Quest’anno Tesla ha annunciato la volontà di fare a meno delle terre rare per i propri veicoli elettrici. Altre aziende e costruttori automobilistici stanno valutando e lavorando su questa opportunità. Ecco perché lo fanno e cosa sono questi metalli importanti per interi settori tecnologici
Lo scorso marzo avevamo approfondito la possibilità che il mondo dell’automobilismo elettrico potesse fare a meno delle terre rare per le vetture alla spina. Nel corso dell’Investor Day che si è tenuto proprio quel mese, la stessa Tesla aveva dichiarato la volontà di proseguire nella riduzione di questi metalli per i proprio veicoli. Già la Model 3 e la Model Y, intanto, avevano subito un taglio del 25% nella quota di terre rare utilizzate Ebbene, il colosso di Elon Musk potrebbe non è di certo il solo in questa strada percorsa.
Che cosa sono le terre rare e perché sono importanti
Chiariamo prima di cosa parliamo quando citiamo le terre rare, che proprio rare non sono in realtà. Si tratta di elementi (in tutto 17) della tavola periodica, ben presenti sulla crosta terrestre ma al tempo stesso difficilmente rintracciabili in una concentrazione tale da consentire grandi volumi estrattivi. Neodimio, cerio, lutezio, scandio, praseodimio, europio, samario e le altre terre rare hanno una colorazione grigiastra-argentea, e presentano notevoli proprietà magnetiche e in termini di conduzione.
Motivo per cui l’elettronica di consumo, ma anche realtà più pesanti come l’aeronautica, fanno largo uso di questi metalli. Dagli smartphone alle apparecchiature mediche, passando per pannelli fotovoltaici, magneti permanenti, fibre ottiche ed ovviamente batterie elettriche: le terre rare si rintracciano in un ampio spettro di dispositivi e macchinari. Soprattutto in quelli protagonisti della transizione verde.
Il monopolio cinese
Questi elementi, come abbiamo detto, si trovano un po’ ovunque nel globo terracqueo (o meglio terrestre). Si rintracciano nel continente americano, quello euroasiatico e in Australia. Ma è la Cina, e questa non è una novità, a detenere il monopolio mondiale grazie a riserve pari ad un terzo di quelle mondiali. E da qui anche il primato nella produzione: il 60% della quota globale contro il 15,5% dei diretti inseguitori, gli Stati Uniti.
Chiarito ciò, veniamo alle decisioni delle case automobilistiche, su cui pesa proprio la concorrenza cinese. Anche alla luce del fatto che il governo di Pechino ha annunciato, di recente, dei limiti nell’esportazione globale della grafite, altra materia prima importante per le batterie degli EV e in cui gode di una posizione monopolista. Se ci fossero altre strozzature per elementi come le terre rare, sarebbero ulteriori guai per l’industria del resto del mondo.

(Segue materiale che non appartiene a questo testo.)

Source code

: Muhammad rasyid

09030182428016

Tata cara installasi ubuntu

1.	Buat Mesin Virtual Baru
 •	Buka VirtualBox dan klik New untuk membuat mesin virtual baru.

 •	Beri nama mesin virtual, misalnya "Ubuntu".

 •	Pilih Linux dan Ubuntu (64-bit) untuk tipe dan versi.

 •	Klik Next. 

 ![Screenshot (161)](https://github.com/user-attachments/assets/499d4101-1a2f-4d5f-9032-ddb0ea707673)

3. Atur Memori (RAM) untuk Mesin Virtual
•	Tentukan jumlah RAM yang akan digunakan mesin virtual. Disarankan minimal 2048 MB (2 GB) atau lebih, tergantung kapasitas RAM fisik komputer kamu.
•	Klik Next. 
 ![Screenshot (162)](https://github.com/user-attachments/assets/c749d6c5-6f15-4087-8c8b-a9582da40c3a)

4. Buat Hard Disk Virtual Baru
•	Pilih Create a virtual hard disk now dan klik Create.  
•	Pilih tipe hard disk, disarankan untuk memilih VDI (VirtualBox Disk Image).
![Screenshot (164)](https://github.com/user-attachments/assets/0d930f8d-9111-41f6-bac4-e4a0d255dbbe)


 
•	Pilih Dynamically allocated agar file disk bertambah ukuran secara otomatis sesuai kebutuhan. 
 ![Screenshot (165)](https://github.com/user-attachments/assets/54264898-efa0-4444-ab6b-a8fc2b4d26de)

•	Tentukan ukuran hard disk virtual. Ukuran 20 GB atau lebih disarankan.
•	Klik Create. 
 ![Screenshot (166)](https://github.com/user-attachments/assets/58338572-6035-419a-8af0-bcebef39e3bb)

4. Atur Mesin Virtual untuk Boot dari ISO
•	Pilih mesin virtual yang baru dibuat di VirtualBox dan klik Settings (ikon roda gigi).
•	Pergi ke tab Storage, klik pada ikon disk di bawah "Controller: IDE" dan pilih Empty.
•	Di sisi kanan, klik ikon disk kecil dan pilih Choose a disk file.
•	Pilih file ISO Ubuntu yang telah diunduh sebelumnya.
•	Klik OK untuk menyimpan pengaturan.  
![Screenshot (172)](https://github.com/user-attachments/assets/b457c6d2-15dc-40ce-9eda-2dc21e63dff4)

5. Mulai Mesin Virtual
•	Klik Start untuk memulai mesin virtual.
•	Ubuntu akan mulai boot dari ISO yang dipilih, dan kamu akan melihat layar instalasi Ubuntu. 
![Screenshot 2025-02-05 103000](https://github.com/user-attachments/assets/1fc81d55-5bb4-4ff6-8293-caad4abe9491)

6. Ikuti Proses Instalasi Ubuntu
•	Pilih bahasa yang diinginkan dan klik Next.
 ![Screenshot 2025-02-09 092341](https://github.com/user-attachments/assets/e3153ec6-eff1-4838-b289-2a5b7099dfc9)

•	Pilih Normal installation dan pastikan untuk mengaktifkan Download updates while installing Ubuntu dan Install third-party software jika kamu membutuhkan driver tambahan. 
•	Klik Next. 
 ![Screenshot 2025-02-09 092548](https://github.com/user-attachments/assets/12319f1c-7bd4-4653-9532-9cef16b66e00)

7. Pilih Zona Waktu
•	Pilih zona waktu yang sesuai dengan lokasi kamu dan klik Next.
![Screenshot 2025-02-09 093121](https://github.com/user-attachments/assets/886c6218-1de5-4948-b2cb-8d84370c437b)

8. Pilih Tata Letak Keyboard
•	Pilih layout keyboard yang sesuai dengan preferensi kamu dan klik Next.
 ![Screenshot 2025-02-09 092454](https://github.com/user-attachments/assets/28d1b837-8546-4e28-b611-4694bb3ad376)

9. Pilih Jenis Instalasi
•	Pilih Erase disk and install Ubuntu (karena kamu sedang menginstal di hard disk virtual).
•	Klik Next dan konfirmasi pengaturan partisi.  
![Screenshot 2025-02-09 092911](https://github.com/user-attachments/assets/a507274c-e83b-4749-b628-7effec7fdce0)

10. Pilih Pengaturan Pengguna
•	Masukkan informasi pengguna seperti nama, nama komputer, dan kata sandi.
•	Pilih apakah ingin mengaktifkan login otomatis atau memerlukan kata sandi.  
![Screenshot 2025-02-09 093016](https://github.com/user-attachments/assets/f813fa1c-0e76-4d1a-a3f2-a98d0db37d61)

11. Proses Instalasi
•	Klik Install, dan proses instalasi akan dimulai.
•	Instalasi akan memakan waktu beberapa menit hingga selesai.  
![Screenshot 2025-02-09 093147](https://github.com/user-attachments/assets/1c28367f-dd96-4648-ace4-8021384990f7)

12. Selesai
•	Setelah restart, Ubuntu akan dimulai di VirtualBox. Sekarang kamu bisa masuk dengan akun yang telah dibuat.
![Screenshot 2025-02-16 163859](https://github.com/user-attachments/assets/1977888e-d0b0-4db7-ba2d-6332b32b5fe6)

Gli esempi di realtà automobilistiche che puntano a non dover dipendere dalle terre rare
Marchi come General Motors, BMW, Nissan o Jaguar Land Rover stanno spingendo per trovare strade alternative. Se Tesla infatti punta su un motore a magneti permanenti (PMS, Permanent Magnet Synchronous) indipendente dalle terre rare, realtà come Nissan sono partite dallo sviluppo motori sincroni ad eccitazione esterna (EESM, Externally Excited Synchronous Motor, come quello presente nel crossover Ariya), che tramite energia elettrica creano un campo magnetico senza usare magneti, per arrivare ai motori a magneti semipermanenti senza terre rare.
Questo è quanto riporta un articolo pubblicato su Teslarati, che cita anche le parole del direttore tecnico di ZF Friedrichshafen, azienda specializzata nella fornitura di componentistica per i trasporti, ovvero Otmar Scharrer. “Si tratta di un contributo importante per renderci un po’ più indipendenti dalla Cina”, ha spiegato.
L’importanza della sostenibilità
Liberarsi dalla dipendenza delle terre rare significa anche puntare sulla sostenibilità, come ha sottolineato Ben Chiswick, uno dei dirigenti della Drive System Design, azienda di Detroit che collabora con tre case automobilistiche per produrre motori scevri da questi metalli. “Se fai un buon lavoro, avrai un prodotto molto più sostenibile”, ha affermato.
Ricordiamo infine altri casi già citati. Ad esempio la collaborazione tra Renault, la francese Valeo (che si occupa di componenti per veicoli) e Siemens, insieme per produrre rotori EESM basati sul rame e con bobine al posto dei magneti (il lancio delle versioni definitive dovrebbe avvenire dal 2027). Oppure il motore EESM terre rare-free di Vitesco Technologies, o i magneti permanenti a base di nitruri di ferro sviluppati da Niron Magnetics con l’appoggio di Stellantis e GM.